Headline-grabbing raids
A street officer at first, Apana soon found his specialty busting opium smugglers and gambling rings from the inside as one of the force’s first undercover officers. A 1904 newspaper account, headlined “Disguised Apana Caught Gamblers,” says he nabbed 40 gamblers in a single case.
“Apana wore a native hat, a pair of black glasses and a Chinese coat,” reads the story. “Then he blacked his upper lip and started raiding. He passed four doors of the entrance to the Smith street resort and when in the gaming room watched the progress of the game for a moment or two before being recognized.”
And he had other ways to surprise crooks. Tales abound of Apana scaling the two- and three-story downtown buildings barehanded and bursting in on suspects through open windows.
This bravado exacted a price. Later news accounts mention his many scars from knifings and beatings, but he kept at the job, undeterred. “He was one of those guys who really loved police work. It wasn’t just a job to him, it was a way of life,” Croom said.
While he spoke limited English, preferring Chinese and Hawaiian dialects, and never learned to write, Apana eventually worked his way up to detective in 1916, Croom said, and served as an able assistant to several sheriffs. He was the longest-serving officer when a car accident forced him into retirement in 1932.
Still has his fans
Apana had become friends with Biggers four years earlier when the author visited Honolulu, and after the accident Biggers arranged for a small part for Apana in a Chan movie filmed on the mainland. The part was to pay $500, but by that time the retired constable was too ill to travel. He died in early December 1933 at the age of 68.
Biggers, 48, had passed away in August of that year. And while Chan is as immortal as any make-believe character, he has become shabby over the years. He hasn’t had a new movie in decades. His older movies are hard to come by on video, and the original prints to several early Oland films are rumored to be lost. His books are out of print, and worst of all, he is out of fashion. Modern audiences usually regard him as a caricature from a more naive time.
Still, he has his fans. Thanks to the Honolulu police museum exhibit and a modest Web site devoted to Apana and Chan, Croom fields hundreds of letters, phone calls and e-mails each year about the two.

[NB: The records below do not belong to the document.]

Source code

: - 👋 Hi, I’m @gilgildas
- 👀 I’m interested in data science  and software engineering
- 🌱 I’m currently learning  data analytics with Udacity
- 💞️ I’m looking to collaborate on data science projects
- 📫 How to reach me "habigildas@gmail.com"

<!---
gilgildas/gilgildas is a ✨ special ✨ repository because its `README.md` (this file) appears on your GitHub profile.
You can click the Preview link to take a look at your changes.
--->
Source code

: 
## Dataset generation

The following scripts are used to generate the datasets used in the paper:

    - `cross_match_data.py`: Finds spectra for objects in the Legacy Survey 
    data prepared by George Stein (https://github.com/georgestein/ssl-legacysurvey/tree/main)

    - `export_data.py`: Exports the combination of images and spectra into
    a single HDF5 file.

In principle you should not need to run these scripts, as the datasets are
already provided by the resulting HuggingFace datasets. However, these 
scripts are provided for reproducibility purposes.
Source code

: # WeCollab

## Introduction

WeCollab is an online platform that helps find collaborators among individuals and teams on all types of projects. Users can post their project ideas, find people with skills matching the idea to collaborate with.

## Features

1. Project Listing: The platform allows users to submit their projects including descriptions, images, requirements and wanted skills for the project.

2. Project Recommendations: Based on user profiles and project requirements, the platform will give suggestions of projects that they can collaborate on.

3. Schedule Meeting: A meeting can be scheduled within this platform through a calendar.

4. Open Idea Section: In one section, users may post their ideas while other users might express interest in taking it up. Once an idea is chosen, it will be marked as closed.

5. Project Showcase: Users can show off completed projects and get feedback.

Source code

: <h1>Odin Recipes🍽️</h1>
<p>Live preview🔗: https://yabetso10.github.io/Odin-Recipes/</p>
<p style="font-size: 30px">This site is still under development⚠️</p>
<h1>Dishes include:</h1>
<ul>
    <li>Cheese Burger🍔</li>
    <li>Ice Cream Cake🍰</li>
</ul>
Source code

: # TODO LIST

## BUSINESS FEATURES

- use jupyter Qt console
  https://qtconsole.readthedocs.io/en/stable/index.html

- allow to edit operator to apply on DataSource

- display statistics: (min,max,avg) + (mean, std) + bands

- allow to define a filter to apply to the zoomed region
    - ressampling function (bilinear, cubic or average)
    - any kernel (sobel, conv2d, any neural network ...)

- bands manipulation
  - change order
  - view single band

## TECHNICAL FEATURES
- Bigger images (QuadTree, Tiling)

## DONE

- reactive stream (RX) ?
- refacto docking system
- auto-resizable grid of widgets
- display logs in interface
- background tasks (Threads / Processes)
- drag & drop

And there’s a monument of sorts in Chan’s old beat, Waikiki. Biggers and Apana knew it as Gray’s-by-the-Sea, a small seaside hotel where the writer stayed during that first vacation. Now in honor of the writer and his creation, the restaurant inside the Halekulani Hotel is known as The House Without a Key.
The restaurant is best around dusk, with a chilled mai tai in hand, a radiant Hawaiian sunset playing out before the eyes, and nostalgic memories of the Honolulu of old, the city of Chang Apana and Charlie Chan.